§ **Your task**: Filter task. Return each line of the material that holds the string "Priority".
[Information shown — start]
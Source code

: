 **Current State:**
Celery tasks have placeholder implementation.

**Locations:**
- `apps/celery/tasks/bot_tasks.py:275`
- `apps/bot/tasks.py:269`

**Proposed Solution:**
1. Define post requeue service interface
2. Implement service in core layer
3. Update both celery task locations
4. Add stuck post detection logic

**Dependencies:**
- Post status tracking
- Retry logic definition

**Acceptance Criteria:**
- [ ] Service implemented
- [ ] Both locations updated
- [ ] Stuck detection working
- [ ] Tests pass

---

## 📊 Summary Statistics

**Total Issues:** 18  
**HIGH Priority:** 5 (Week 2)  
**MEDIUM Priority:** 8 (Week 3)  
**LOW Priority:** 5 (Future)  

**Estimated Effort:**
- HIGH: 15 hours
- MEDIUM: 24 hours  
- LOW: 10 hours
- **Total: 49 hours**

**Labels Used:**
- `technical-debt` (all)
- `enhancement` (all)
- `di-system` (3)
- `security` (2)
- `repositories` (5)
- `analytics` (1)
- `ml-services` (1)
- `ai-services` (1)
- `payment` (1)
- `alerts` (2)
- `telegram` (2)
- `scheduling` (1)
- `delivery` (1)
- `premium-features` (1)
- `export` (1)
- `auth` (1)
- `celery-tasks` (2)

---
[Information shown — finish]
§ **Solved exercise**:
**HIGH Priority:** 5 (Week 2)  
**MEDIUM Priority:** 8 (Week 3)  
**LOW Priority:** 5 (Future)  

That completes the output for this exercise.